Thursday, May 26, 2005
Last modified Wednesday, May 25, 2005 10:22 PM PDT

Probe finds Mexican students crossing border to attend school

By: ARTHUR H. ROTSTEIN - Associated Press

TUCSON, Ariz. -- Students living in Mexico have been regularly crossing
the border to attend school in a remote southern Arizona community, a
misuse of taxpayer funds, the state's top education official said

State Schools Superintendent Tom Horne said an investigator he sent to
Lukeville, a border community, videotaped students walking across the
border to a bus stop, then taking school buses to the community of Ajo,
some 35 miles away.

"There are 85 students who ride the bus from a bus stop in Lukeville,"
Horne said. "The entire population of Lukeville is 60. So it's likely
that most of the students reside in Mexico."

In 2004, there were 466 pre-kindergarten students through high school
seniors in Ajo's three schools.

A Lukeville trailer park employee told the investigator that utility
receipts issued as proof of residence were provided by the trailer
park, and not by a real utility, Horne said.

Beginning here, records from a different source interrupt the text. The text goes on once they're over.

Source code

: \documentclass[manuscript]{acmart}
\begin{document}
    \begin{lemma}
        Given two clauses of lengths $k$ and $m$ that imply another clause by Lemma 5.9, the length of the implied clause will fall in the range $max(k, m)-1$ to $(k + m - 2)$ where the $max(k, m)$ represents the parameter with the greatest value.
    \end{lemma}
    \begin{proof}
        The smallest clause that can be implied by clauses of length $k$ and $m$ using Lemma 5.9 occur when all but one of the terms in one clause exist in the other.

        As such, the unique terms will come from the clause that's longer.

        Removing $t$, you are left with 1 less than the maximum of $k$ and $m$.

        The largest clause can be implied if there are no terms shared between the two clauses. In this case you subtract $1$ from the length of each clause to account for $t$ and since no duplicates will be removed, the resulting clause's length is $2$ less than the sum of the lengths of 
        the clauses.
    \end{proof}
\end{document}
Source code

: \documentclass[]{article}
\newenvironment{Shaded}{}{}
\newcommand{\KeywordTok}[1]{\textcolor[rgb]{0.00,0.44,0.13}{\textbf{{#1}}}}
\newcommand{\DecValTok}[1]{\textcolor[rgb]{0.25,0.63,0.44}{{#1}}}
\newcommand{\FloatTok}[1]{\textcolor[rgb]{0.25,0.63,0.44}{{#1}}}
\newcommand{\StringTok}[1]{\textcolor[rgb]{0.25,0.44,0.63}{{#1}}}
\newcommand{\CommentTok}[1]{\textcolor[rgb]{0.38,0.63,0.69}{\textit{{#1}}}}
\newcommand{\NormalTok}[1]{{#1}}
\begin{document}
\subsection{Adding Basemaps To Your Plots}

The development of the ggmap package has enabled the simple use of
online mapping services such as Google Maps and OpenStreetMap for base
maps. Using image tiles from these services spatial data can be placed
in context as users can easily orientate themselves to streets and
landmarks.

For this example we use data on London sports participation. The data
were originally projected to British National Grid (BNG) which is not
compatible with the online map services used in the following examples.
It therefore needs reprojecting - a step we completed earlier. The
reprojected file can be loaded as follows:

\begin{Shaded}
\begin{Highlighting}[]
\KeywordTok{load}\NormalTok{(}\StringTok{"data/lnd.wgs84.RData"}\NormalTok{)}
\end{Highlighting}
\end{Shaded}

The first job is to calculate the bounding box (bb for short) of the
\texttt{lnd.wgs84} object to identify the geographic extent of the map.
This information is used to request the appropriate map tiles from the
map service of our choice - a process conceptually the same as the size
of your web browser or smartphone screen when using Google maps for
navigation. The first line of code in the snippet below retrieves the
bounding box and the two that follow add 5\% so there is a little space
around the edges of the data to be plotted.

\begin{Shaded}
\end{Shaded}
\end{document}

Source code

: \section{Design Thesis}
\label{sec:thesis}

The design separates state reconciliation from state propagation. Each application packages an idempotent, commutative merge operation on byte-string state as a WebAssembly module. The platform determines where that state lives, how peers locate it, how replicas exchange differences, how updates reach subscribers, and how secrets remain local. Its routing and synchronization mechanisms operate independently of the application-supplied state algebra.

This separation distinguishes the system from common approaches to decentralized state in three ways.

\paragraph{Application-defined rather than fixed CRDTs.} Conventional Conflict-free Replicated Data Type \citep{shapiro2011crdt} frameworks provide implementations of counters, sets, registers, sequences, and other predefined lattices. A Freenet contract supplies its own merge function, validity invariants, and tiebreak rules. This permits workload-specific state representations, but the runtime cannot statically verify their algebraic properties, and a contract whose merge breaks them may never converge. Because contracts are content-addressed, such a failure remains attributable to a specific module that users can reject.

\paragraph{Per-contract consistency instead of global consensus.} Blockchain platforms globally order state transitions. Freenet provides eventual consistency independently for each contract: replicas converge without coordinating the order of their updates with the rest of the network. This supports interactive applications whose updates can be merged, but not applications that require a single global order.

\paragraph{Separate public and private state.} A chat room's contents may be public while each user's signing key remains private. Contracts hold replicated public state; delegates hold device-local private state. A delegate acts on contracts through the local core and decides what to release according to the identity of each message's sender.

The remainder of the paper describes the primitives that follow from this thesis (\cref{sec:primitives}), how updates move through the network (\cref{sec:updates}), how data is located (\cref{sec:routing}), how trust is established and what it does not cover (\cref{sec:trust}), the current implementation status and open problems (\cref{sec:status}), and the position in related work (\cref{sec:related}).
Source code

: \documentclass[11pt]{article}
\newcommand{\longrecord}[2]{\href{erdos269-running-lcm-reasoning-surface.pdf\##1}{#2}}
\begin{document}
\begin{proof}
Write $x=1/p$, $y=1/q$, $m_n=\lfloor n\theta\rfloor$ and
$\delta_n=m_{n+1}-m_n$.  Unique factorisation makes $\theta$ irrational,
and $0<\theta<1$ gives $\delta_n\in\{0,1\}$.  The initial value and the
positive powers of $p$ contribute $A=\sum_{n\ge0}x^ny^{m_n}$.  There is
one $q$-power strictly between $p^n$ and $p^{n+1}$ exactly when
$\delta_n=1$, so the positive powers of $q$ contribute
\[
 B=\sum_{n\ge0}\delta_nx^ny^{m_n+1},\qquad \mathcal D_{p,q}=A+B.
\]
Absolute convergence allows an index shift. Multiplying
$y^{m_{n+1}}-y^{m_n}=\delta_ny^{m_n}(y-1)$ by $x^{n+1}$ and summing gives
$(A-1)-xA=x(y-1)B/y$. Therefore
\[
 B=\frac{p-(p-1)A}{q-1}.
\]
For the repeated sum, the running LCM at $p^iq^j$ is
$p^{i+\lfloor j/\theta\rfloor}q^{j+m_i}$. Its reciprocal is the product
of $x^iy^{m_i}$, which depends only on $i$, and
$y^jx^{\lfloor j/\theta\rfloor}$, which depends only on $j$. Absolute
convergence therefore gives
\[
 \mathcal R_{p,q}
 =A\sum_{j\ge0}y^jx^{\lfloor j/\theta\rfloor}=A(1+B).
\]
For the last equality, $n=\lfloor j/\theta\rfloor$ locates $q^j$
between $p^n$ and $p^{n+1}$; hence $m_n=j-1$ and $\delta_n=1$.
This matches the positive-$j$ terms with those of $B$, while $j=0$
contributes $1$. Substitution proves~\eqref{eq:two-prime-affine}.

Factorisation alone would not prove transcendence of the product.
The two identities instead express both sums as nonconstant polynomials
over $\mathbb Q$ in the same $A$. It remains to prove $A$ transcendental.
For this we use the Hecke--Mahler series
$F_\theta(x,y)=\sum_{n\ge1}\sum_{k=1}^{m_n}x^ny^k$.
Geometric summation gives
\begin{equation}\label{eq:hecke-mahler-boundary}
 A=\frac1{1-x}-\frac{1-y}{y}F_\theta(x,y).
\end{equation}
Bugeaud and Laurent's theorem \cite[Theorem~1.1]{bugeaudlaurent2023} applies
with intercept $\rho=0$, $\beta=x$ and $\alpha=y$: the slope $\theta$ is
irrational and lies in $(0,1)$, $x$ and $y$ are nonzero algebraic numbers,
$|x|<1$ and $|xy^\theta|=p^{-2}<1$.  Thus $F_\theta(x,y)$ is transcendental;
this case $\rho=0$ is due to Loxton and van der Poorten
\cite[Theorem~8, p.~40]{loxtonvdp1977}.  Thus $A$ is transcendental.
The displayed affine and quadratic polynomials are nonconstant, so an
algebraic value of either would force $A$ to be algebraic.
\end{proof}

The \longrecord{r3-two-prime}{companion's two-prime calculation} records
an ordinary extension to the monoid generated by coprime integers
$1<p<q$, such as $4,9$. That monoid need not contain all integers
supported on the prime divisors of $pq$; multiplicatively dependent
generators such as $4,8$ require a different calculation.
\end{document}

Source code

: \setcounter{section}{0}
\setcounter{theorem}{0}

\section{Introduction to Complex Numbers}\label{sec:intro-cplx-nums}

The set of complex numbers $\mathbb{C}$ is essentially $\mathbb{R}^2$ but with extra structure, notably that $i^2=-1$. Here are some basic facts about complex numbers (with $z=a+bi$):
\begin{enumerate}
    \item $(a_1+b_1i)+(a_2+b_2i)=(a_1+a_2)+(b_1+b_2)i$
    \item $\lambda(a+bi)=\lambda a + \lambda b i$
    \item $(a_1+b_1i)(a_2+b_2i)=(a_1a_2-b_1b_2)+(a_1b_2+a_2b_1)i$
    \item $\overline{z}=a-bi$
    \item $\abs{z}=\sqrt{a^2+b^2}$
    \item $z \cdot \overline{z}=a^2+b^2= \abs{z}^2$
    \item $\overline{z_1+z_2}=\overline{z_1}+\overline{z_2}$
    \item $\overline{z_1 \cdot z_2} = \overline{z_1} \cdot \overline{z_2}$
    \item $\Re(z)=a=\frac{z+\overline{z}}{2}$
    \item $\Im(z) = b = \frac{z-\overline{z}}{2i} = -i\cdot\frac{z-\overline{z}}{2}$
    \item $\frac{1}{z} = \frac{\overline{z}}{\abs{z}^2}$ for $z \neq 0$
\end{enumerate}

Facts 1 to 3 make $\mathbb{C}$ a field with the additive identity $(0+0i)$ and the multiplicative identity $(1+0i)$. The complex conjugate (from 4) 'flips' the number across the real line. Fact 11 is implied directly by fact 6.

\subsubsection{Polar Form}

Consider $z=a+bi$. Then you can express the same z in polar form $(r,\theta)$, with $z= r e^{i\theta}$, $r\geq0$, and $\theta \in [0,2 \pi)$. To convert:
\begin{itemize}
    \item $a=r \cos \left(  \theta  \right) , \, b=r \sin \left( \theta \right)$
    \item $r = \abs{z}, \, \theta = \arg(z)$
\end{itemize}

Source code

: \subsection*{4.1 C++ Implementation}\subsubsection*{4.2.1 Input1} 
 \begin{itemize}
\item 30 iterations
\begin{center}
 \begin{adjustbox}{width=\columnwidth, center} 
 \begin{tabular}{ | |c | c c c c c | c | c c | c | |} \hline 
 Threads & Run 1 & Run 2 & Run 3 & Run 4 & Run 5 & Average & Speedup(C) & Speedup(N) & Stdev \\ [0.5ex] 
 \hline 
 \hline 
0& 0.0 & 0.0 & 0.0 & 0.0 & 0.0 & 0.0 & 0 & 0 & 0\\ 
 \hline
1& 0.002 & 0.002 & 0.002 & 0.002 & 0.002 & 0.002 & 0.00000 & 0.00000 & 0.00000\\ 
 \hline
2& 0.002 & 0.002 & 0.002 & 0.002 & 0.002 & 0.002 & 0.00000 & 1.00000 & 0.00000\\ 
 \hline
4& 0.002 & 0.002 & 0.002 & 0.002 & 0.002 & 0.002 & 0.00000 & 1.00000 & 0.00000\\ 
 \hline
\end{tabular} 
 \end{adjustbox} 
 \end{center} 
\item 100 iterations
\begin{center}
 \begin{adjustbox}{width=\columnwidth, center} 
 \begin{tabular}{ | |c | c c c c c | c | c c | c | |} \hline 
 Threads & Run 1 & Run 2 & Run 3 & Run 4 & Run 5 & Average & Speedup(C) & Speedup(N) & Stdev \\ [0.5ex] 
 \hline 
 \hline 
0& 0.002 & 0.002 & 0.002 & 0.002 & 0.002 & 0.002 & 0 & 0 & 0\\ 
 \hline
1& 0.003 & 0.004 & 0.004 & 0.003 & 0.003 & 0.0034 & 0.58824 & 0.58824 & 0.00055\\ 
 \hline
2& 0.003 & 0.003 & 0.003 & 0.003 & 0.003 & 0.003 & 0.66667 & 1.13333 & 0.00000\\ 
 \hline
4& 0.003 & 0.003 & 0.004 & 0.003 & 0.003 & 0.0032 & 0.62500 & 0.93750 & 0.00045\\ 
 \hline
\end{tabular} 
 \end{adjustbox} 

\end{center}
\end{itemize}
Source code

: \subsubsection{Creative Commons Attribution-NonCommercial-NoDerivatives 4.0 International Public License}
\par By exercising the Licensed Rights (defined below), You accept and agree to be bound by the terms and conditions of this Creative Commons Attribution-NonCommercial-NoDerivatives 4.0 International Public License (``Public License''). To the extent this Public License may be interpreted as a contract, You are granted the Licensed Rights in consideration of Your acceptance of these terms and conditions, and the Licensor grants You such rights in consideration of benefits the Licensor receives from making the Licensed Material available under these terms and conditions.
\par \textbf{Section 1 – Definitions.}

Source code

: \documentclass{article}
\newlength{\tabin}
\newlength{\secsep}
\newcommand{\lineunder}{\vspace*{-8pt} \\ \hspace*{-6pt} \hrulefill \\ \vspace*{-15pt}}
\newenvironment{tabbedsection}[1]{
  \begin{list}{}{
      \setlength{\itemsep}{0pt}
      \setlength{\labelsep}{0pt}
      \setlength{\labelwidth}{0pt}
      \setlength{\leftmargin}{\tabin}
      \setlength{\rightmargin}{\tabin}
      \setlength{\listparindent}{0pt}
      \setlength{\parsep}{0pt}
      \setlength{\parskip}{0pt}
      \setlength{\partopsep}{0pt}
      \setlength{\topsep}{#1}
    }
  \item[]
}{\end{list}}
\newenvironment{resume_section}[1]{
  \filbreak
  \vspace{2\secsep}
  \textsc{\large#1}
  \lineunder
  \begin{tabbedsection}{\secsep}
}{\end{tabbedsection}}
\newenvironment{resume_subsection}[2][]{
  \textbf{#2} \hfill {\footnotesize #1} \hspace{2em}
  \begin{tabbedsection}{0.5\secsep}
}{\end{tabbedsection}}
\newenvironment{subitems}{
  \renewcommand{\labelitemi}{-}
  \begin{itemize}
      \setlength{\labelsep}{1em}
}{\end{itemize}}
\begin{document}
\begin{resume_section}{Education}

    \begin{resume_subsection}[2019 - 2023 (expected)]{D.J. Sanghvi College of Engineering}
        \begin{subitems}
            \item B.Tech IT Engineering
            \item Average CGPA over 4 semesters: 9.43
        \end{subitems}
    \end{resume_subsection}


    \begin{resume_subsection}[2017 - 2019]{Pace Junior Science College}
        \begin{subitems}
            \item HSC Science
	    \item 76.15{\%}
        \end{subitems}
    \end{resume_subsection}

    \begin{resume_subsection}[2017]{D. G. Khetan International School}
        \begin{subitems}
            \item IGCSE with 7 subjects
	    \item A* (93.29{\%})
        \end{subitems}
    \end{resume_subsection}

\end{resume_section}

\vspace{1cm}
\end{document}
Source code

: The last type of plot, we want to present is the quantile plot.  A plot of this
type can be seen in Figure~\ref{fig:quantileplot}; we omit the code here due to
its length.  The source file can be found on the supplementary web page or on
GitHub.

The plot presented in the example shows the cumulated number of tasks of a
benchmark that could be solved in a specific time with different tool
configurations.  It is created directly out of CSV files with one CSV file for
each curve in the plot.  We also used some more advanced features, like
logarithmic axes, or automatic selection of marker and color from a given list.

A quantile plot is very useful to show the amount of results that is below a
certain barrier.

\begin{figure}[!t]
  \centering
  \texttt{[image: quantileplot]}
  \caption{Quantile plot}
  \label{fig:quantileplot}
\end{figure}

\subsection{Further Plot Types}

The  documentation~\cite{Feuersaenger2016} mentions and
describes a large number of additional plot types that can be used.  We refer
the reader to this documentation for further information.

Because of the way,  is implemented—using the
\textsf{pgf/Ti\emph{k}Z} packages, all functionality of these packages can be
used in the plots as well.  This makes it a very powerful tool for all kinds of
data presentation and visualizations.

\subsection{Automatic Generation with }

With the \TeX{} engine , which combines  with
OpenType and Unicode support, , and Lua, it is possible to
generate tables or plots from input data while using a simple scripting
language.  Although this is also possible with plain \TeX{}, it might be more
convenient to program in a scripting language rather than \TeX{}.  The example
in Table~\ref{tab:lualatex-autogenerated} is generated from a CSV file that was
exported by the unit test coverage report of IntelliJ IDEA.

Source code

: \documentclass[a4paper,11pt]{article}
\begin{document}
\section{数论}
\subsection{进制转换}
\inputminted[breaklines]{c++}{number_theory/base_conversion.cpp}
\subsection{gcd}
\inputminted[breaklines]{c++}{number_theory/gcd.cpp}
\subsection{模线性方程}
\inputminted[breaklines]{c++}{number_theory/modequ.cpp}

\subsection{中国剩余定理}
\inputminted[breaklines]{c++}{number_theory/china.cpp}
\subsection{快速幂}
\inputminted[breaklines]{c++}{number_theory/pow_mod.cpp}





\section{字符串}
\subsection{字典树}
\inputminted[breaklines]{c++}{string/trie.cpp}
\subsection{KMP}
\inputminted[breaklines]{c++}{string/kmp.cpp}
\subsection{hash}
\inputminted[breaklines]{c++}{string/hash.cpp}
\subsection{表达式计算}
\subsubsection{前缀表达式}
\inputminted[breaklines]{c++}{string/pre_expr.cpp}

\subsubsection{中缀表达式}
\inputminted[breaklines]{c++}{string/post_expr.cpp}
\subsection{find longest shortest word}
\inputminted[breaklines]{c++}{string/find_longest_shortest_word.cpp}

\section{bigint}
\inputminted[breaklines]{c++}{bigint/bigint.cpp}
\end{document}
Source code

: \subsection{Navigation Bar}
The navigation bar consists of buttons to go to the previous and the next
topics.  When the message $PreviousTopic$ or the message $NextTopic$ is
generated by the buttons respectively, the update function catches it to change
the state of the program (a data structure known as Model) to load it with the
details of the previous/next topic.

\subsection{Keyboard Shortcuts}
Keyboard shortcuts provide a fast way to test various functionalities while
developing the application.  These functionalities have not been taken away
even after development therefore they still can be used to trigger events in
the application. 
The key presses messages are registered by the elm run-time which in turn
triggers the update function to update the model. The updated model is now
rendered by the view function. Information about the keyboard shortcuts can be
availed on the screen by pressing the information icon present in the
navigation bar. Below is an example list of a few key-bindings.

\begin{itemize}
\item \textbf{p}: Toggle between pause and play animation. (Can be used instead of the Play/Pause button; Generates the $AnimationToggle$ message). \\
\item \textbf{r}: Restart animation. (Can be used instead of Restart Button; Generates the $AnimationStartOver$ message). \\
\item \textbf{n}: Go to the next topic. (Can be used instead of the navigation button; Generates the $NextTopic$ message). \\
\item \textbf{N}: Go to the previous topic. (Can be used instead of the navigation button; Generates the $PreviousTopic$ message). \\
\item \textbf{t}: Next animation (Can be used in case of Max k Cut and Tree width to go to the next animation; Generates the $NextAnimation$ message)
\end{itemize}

The investigator found
there were no homes at the trailer park addresses listed on the utility

Susan Segal, chief counsel for education in the attorney general's
office, said Arizona statutes don't define residency or say what may be
accepted as proof of residency.

"Citizenship is not the issue; it's whether they are residents of the
United States," she said. Federal law requires schools to educate
students whether or not their parents are in Arizona legally, Horne
said. But there is a difference between those who are residents of
Arizona illegally and those who aren't residents.

"If they live in Arizona and their parents are not here legally, we
must educate them," he said. "But if they actually live in Mexico, then
there's no provision for students to attend school in Arizona, or if
they do, they must pay tuition."

Horne said he undertook the investigation after stories appeared in The
Arizona Republic and after the Arizona attorney general's office said
it would not investigate because there was no allegation of a crime.

"The allegation is that taxpayer funds were being misused," said Horne,
noting the state spends an average of about $5,000 per student.

Activists for tighter border restrictions frequently cite the expense
of educating illegal immigrants as one of the reasons that the border
needs to be tightened. The issue has attracted a great deal of
attention in Arizona in recent months as state lawmakers and voters
have backed efforts to stem the tide that has made the state the
busiest illegal entry point on the U.S.-Mexico border.

Horne said he doesn't expect the Ajo Unified School District to do
anything about students enrolled in classes for the current school
year, which ends Thursday.

"We expect them to investigate students who attempt to enroll for the
next school year," he said.

Calls to Ajo Superintendent Robert Dooley were not returned

Linda Arzoumanian, Pima County school superintendent, said school
districts are prohibited from asking about citizenship.

"We have rent receipts and utility receipts in this office and guardian
papers signed by a judge," she said. "That's as far as you can go by
federal law. You can't ask if they're citizens."

If a family has guardianship of a child, then the family address allows
a student to attend school in Arizona, Arzoumanian said. But there have
been situations where students from Mexico were turned away because
people "were asking for guardianship for educational reasons, and that
isn't allowed," she added.

Horne said he knew of no situations similar to the one in Ajo in other
Arizona border school districts.

The Yuma and Nogales school districts reportedly have acted to ensure
that they don't face problems with students living in Mexico but his
investigator has not checked on them, he said.

"I feel that I can only investigate if I have a credible allegation of
abuse," he said.

Instances of Mexican children crossing the border to attend U.S.
schools have also occurred in New Mexico, Texas and California.